(Stored data)
★ ★ ★ ★ ★ ★ ★

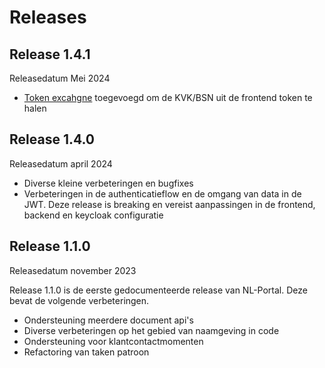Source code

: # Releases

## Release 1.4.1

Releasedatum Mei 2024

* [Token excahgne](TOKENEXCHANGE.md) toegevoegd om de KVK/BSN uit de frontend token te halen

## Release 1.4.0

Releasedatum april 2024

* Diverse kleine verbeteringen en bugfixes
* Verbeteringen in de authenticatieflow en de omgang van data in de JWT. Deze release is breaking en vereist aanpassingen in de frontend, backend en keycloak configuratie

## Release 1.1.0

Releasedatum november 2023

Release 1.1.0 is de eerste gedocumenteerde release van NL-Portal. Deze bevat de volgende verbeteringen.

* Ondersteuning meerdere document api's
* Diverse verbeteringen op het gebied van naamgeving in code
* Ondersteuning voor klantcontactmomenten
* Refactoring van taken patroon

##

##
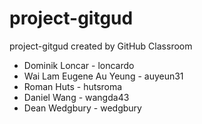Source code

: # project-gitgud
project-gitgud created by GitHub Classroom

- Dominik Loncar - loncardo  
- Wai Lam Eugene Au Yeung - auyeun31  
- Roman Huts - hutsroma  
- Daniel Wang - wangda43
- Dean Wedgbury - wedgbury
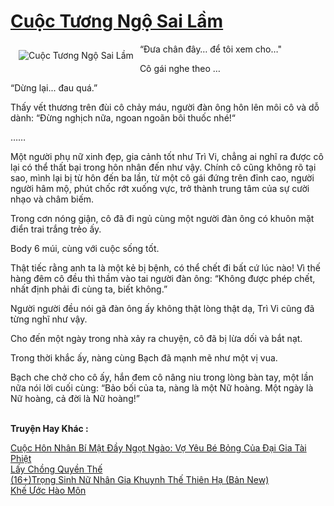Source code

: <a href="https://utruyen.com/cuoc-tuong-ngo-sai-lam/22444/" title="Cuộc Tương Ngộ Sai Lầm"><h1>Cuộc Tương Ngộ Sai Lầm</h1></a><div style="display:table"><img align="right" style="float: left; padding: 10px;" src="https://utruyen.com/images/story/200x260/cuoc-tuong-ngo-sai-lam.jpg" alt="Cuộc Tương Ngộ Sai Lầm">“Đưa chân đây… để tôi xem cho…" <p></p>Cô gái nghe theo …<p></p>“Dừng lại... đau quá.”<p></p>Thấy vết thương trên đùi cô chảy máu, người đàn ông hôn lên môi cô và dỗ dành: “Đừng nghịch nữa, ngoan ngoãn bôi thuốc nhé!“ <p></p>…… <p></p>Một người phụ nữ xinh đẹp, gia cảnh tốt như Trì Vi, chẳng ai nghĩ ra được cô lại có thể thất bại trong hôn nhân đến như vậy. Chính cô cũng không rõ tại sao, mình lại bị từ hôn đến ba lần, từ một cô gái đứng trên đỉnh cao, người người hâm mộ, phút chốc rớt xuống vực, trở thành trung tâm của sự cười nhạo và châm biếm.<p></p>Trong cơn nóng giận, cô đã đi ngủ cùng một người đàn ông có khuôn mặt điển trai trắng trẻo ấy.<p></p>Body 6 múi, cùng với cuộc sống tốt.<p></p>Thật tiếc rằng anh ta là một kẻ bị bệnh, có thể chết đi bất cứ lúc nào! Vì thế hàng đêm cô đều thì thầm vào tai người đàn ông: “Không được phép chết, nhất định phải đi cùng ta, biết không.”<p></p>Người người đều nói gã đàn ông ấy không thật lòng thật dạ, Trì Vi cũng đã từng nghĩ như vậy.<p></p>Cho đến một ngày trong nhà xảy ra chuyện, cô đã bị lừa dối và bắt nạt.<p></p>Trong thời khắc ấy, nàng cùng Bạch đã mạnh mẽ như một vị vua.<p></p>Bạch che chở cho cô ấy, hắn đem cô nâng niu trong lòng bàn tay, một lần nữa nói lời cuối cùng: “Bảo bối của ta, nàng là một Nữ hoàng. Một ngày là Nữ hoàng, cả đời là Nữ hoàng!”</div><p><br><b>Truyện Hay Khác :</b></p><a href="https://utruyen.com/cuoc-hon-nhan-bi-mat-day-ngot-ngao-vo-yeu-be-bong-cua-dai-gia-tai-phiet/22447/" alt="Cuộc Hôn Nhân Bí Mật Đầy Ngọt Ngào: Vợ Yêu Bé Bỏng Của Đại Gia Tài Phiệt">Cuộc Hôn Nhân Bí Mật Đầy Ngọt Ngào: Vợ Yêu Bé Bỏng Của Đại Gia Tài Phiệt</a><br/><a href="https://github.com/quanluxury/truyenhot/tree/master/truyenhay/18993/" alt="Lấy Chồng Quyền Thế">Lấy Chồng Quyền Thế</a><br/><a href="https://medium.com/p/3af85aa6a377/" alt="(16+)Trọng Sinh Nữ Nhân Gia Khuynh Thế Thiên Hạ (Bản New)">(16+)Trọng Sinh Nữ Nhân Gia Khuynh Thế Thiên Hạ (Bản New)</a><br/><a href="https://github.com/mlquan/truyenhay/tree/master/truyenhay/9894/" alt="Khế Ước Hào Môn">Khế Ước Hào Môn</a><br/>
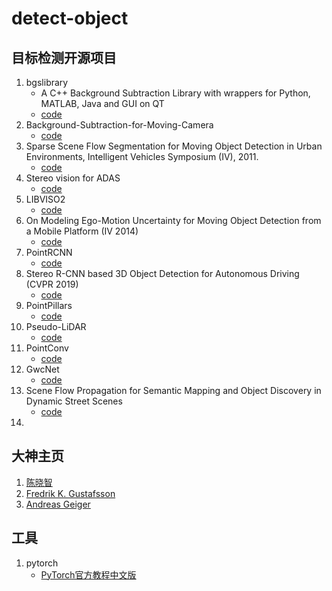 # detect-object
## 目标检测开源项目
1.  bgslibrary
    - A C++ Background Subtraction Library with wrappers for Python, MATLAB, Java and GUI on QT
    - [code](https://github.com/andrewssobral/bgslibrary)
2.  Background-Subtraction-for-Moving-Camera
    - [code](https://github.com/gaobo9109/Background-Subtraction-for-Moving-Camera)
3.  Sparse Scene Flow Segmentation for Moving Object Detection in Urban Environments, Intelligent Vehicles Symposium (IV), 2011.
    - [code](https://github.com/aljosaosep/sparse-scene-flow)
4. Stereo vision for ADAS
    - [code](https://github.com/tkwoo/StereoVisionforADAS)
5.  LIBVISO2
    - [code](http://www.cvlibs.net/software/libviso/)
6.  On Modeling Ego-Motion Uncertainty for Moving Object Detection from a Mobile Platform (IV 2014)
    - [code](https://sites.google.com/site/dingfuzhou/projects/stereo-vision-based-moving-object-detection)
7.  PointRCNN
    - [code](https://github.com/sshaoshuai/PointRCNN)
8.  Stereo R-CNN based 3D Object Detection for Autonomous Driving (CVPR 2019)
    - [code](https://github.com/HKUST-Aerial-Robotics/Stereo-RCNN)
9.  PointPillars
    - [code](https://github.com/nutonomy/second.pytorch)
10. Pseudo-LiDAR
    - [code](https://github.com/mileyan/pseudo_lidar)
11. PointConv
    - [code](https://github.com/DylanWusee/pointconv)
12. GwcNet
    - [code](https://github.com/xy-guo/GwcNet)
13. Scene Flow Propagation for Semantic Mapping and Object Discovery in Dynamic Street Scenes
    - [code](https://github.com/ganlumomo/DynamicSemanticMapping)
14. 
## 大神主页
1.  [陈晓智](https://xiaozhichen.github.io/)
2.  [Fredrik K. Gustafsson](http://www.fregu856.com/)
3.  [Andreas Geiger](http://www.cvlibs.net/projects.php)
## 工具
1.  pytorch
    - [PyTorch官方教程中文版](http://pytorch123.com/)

★ ★ ★ ★ ★ ★ ★

### EXERCISE DESCRIPTION
A complete and exact copy of the records is required. Exclude the pictures.

### SOLUTION FOR THIS EXERCISE
Source code

: # Releases

## Release 1.4.1

Releasedatum Mei 2024

* [Token excahgne](TOKENEXCHANGE.md) toegevoegd om de KVK/BSN uit de frontend token te halen

## Release 1.4.0

Releasedatum april 2024

* Diverse kleine verbeteringen en bugfixes
* Verbeteringen in de authenticatieflow en de omgang van data in de JWT. Deze release is breaking en vereist aanpassingen in de frontend, backend en keycloak configuratie

## Release 1.1.0

Releasedatum november 2023

Release 1.1.0 is de eerste gedocumenteerde release van NL-Portal. Deze bevat de volgende verbeteringen.

* Ondersteuning meerdere document api's
* Diverse verbeteringen op het gebied van naamgeving in code
* Ondersteuning voor klantcontactmomenten
* Refactoring van taken patroon

##

##
Source code

: # project-gitgud
project-gitgud created by GitHub Classroom

- Dominik Loncar - loncardo  
- Wai Lam Eugene Au Yeung - auyeun31  
- Roman Huts - hutsroma  
- Daniel Wang - wangda43
- Dean Wedgbury - wedgbury
Source code

: <a href="https://utruyen.com/cuoc-tuong-ngo-sai-lam/22444/" title="Cuộc Tương Ngộ Sai Lầm"><h1>Cuộc Tương Ngộ Sai Lầm</h1></a><div style="display:table"><img align="right" style="float: left; padding: 10px;" src="https://utruyen.com/images/story/200x260/cuoc-tuong-ngo-sai-lam.jpg" alt="Cuộc Tương Ngộ Sai Lầm">“Đưa chân đây… để tôi xem cho…" <p></p>Cô gái nghe theo …<p></p>“Dừng lại... đau quá.”<p></p>Thấy vết thương trên đùi cô chảy máu, người đàn ông hôn lên môi cô và dỗ dành: “Đừng nghịch nữa, ngoan ngoãn bôi thuốc nhé!“ <p></p>…… <p></p>Một người phụ nữ xinh đẹp, gia cảnh tốt như Trì Vi, chẳng ai nghĩ ra được cô lại có thể thất bại trong hôn nhân đến như vậy. Chính cô cũng không rõ tại sao, mình lại bị từ hôn đến ba lần, từ một cô gái đứng trên đỉnh cao, người người hâm mộ, phút chốc rớt xuống vực, trở thành trung tâm của sự cười nhạo và châm biếm.<p></p>Trong cơn nóng giận, cô đã đi ngủ cùng một người đàn ông có khuôn mặt điển trai trắng trẻo ấy.<p></p>Body 6 múi, cùng với cuộc sống tốt.<p></p>Thật tiếc rằng anh ta là một kẻ bị bệnh, có thể chết đi bất cứ lúc nào! Vì thế hàng đêm cô đều thì thầm vào tai người đàn ông: “Không được phép chết, nhất định phải đi cùng ta, biết không.”<p></p>Người người đều nói gã đàn ông ấy không thật lòng thật dạ, Trì Vi cũng đã từng nghĩ như vậy.<p></p>Cho đến một ngày trong nhà xảy ra chuyện, cô đã bị lừa dối và bắt nạt.<p></p>Trong thời khắc ấy, nàng cùng Bạch đã mạnh mẽ như một vị vua.<p></p>Bạch che chở cho cô ấy, hắn đem cô nâng niu trong lòng bàn tay, một lần nữa nói lời cuối cùng: “Bảo bối của ta, nàng là một Nữ hoàng. Một ngày là Nữ hoàng, cả đời là Nữ hoàng!”</div><p><br><b>Truyện Hay Khác :</b></p><a href="https://utruyen.com/cuoc-hon-nhan-bi-mat-day-ngot-ngao-vo-yeu-be-bong-cua-dai-gia-tai-phiet/22447/" alt="Cuộc Hôn Nhân Bí Mật Đầy Ngọt Ngào: Vợ Yêu Bé Bỏng Của Đại Gia Tài Phiệt">Cuộc Hôn Nhân Bí Mật Đầy Ngọt Ngào: Vợ Yêu Bé Bỏng Của Đại Gia Tài Phiệt</a><br/><a href="https://github.com/quanluxury/truyenhot/tree/master/truyenhay/18993/" alt="Lấy Chồng Quyền Thế">Lấy Chồng Quyền Thế</a><br/><a href="https://medium.com/p/3af85aa6a377/" alt="(16+)Trọng Sinh Nữ Nhân Gia Khuynh Thế Thiên Hạ (Bản New)">(16+)Trọng Sinh Nữ Nhân Gia Khuynh Thế Thiên Hạ (Bản New)</a><br/><a href="https://github.com/mlquan/truyenhay/tree/master/truyenhay/9894/" alt="Khế Ước Hào Môn">Khế Ước Hào Môn</a><br/>
 # detect-object
## 目标检测开源项目
1.  bgslibrary
    - A C++ Background Subtraction Library with wrappers for Python, MATLAB, Java and GUI on QT
    - [code](https://github.com/andrewssobral/bgslibrary)
2.  Background-Subtraction-for-Moving-Camera
    - [code](https://github.com/gaobo9109/Background-Subtraction-for-Moving-Camera)
3.  Sparse Scene Flow Segmentation for Moving Object Detection in Urban Environments, Intelligent Vehicles Symposium (IV), 2011.
    - [code](https://github.com/aljosaosep/sparse-scene-flow)
4. Stereo vision for ADAS
    - [code](https://github.com/tkwoo/StereoVisionforADAS)
5.  LIBVISO2
    - [code](http://www.cvlibs.net/software/libviso/)
6.  On Modeling Ego-Motion Uncertainty for Moving Object Detection from a Mobile Platform (IV 2014)
    - [code](https://sites.google.com/site/dingfuzhou/projects/stereo-vision-based-moving-object-detection)
7.  PointRCNN
    - [code](https://github.com/sshaoshuai/PointRCNN)
8.  Stereo R-CNN based 3D Object Detection for Autonomous Driving (CVPR 2019)
    - [code](https://github.com/HKUST-Aerial-Robotics/Stereo-RCNN)
9.  PointPillars
    - [code](https://github.com/nutonomy/second.pytorch)
10. Pseudo-LiDAR
    - [code](https://github.com/mileyan/pseudo_lidar)
11. PointConv
    - [code](https://github.com/DylanWusee/pointconv)
12. GwcNet
    - [code](https://github.com/xy-guo/GwcNet)
13. Scene Flow Propagation for Semantic Mapping and Object Discovery in Dynamic Street Scenes
    - [code](https://github.com/ganlumomo/DynamicSemanticMapping)
14. 
## 大神主页
1.  [陈晓智](https://xiaozhichen.github.io/)
2.  [Fredrik K. Gustafsson](http://www.fregu856.com/)
3.  [Andreas Geiger](http://www.cvlibs.net/projects.php)
## 工具
1.  pytorch
    - [PyTorch官方教程中文版](http://pytorch123.com/)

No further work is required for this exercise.